### Description of the task:
Copy the records below verbatim, from the first line through the line containing "August 128-4 156-1", inclusive, and output nothing else.

Start of Data records

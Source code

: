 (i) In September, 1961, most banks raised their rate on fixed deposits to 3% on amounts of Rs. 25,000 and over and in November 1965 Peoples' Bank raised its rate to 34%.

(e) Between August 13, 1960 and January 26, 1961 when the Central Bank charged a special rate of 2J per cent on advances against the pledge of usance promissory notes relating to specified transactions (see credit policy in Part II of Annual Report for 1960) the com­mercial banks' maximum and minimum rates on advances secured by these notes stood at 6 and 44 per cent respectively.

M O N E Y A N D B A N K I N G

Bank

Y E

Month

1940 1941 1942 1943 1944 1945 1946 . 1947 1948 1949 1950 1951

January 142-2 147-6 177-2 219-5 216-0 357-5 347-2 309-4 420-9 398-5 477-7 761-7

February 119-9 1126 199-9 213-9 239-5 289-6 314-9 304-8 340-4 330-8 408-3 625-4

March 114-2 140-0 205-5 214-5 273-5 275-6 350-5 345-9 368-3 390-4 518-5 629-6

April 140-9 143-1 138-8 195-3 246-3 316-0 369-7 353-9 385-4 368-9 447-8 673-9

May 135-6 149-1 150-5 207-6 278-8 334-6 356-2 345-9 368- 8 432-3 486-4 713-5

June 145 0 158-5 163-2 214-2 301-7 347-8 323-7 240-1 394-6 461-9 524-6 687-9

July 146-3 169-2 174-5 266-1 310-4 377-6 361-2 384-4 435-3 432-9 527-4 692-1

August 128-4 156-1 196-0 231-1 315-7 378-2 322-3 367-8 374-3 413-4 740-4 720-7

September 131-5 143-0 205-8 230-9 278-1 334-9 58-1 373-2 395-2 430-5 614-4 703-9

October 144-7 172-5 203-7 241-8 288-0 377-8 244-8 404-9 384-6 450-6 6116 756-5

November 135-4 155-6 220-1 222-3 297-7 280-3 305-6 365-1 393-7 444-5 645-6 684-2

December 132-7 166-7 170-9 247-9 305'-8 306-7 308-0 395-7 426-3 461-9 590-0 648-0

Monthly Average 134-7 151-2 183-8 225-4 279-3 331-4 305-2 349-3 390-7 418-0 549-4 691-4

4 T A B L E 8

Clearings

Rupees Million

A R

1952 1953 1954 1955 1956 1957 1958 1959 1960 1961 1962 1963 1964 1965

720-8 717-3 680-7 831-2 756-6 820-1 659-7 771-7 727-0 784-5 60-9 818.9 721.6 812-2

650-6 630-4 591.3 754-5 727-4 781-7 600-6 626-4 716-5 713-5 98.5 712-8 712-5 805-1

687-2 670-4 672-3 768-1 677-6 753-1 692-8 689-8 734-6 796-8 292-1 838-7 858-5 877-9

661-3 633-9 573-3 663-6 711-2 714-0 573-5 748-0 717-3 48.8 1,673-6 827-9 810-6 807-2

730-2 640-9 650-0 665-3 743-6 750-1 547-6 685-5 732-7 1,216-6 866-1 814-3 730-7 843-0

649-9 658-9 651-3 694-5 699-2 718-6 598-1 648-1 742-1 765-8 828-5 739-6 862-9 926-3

End of Data records

### Solution to this exercise:
Source code

: (i) In September, 1961, most banks raised their rate on fixed deposits to 3% on amounts of Rs. 25,000 and over and in November 1965 Peoples' Bank raised its rate to 34%.

(e) Between August 13, 1960 and January 26, 1961 when the Central Bank charged a special rate of 2J per cent on advances against the pledge of usance promissory notes relating to specified transactions (see credit policy in Part II of Annual Report for 1960) the com­mercial banks' maximum and minimum rates on advances secured by these notes stood at 6 and 44 per cent respectively.

M O N E Y A N D B A N K I N G

Bank

Y E

Month

1940 1941 1942 1943 1944 1945 1946 . 1947 1948 1949 1950 1951

January 142-2 147-6 177-2 219-5 216-0 357-5 347-2 309-4 420-9 398-5 477-7 761-7

February 119-9 1126 199-9 213-9 239-5 289-6 314-9 304-8 340-4 330-8 408-3 625-4

March 114-2 140-0 205-5 214-5 273-5 275-6 350-5 345-9 368-3 390-4 518-5 629-6

April 140-9 143-1 138-8 195-3 246-3 316-0 369-7 353-9 385-4 368-9 447-8 673-9

May 135-6 149-1 150-5 207-6 278-8 334-6 356-2 345-9 368- 8 432-3 486-4 713-5

June 145 0 158-5 163-2 214-2 301-7 347-8 323-7 240-1 394-6 461-9 524-6 687-9

July 146-3 169-2 174-5 266-1 310-4 377-6 361-2 384-4 435-3 432-9 527-4 692-1

August 128-4 156-1 196-0 231-1 315-7 378-2 322-3 367-8 374-3 413-4 740-4 720-7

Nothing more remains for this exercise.